Design is much closer to traditional games development. As most
serious MMOG players know, however, there are a great many special
considerations for gameplay in MMOG's -- griefing, attracting all of
Bartle's suits, destructive cheats, community formation, etc. It's
somewhat depressing that the earliest MMOG's (e.g. UO) were careful
to employ people with formidable relevant experience (e.g. the
recruitment of several LegendMUD people to Origin), and yet so many
modern MMOG's (any number greater than zero is large for this
particular brand of foolishness!) by commercial studios fall by the
wayside because of apparently elemental mistakes. Fortunately, we're
seeing the rise and rise of small specialist consultancies, mostly
formed of old-hands from the MUD and (less often) MMOG industries;
these can only flourish if games companies are being wise enough to
employ them for their expert knowledge, so the signs are good that
elementary design mistakes should mostly fade away in the coming
years.
Unfortunately, when it comes to Development, commercial studios have
so far been very reluctant to follow the advice given earlier to
small teams -- start small, grow big. The nearest we've really seen
is "start small with a big staff, grow nowhere". If your game is too
small but requires too large of a team to support, then you will
spend all of your money treading water - supporting the game without
improving it drastically or having the cash to really do a new
project. The good news is that you'll never die, the bad news is
that you never seem to grow.
Customer Service becomes a major issue when you expect from the
start to be charging money. It's an even bigger issue when the
number of customers you expect will require a huge team of full-time
CS reps (usually a large multiple of the total number of development
staff who wrote the game in the first place). I recommend Jessica
Mulligan's recent book - "Developing Online Games: An Insider's
Guide" (ISBN:1592730000) -- which goes into considerable detail on
the planning and execution of an MMOG, particularly of Customer
Service. In the words of Gordon Walton (The Sims Online), "If you
master this one element, you would have a competitive advantage over
all online games today...no current offering is the benchmark".
Given that there are 3500 new games developed each year, of which
perhaps 10 are MMOG's, it's rather difficult to find experienced
personnel/staff within the market. The main options are to borrow
expertise by hiring consultancies or partnering with a more
knowledgeable company, or to look for "complementary" experience in
completely unrelated industries -- although this is often avoided
due to the problems (whether perceived or genuine) of integrating
"outsiders". Typically the biggest problem here is the mandatory
reduction in salary; although in some cases that can be offset by
royalties on the finished game, this doesn't seem to happen much for
MMOG's. The other approach, of course, is to find someone who has
the potential to become an expert, and train them up. Usually by
sacrificing your first game for their experience, and then firing
them so they can be snapped up by a competitor (at least, that's the
way that EA seems to do things...).
If you want to make a big splash, starting your game with tens of
thousands of customers, the most important thing is to have
incredibly good project management. A very smart move is to visit a
head-hunting agency and hire a top-notch "Programme Manager"
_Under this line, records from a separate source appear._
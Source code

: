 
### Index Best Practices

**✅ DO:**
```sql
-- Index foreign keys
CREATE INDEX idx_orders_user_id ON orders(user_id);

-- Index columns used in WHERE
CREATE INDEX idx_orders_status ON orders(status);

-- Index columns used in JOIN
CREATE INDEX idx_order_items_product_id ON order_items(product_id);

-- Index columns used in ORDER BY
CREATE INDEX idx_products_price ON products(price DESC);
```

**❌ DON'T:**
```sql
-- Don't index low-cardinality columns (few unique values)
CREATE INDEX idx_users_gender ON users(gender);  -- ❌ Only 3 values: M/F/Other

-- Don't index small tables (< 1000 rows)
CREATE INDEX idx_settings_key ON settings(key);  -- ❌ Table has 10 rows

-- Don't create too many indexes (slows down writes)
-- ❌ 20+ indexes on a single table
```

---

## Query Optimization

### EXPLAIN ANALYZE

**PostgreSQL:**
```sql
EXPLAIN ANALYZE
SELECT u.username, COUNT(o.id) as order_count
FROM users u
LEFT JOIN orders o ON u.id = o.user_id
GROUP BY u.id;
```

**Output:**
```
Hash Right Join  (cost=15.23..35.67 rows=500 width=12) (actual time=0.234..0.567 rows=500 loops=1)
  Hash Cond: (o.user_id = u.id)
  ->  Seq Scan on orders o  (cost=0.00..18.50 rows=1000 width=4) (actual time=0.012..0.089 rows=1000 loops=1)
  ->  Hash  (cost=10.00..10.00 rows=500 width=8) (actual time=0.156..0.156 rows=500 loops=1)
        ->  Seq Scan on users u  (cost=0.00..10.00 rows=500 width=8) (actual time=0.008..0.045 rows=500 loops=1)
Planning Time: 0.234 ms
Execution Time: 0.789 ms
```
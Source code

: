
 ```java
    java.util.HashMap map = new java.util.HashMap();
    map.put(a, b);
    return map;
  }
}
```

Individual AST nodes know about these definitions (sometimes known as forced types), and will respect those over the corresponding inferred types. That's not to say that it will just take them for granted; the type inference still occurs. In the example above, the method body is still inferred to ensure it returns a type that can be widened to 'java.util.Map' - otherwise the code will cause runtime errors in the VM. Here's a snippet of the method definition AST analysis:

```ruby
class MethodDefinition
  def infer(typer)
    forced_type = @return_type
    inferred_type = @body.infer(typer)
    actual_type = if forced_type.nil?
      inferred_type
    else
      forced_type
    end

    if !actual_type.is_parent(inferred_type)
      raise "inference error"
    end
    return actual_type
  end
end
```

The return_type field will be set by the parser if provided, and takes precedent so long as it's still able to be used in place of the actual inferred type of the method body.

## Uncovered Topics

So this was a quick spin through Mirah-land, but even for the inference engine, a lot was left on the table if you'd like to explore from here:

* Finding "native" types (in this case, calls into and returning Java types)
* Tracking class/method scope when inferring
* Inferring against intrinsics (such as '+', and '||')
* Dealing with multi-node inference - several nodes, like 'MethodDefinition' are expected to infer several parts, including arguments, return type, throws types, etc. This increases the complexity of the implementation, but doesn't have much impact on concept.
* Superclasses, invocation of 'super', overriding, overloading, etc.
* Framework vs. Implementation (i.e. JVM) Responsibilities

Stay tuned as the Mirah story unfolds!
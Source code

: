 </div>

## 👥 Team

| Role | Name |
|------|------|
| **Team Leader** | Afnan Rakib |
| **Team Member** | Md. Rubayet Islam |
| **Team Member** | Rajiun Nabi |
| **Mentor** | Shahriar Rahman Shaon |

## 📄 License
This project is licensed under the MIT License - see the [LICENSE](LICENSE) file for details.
(preferably with experience on international corporate projects with
100-200 staff) and similarly hire an expert in Customer Service with
a background in luxury goods companies (NOT the games
industry). There are thousands of people in the world who know this
stuff *on this scale* better than anyone in your company. Making an
MMOG work as a project and as a service is orders of magnitude more
complex than producing a single-player game, and requires little in
the way of games-industry-specific knowledge.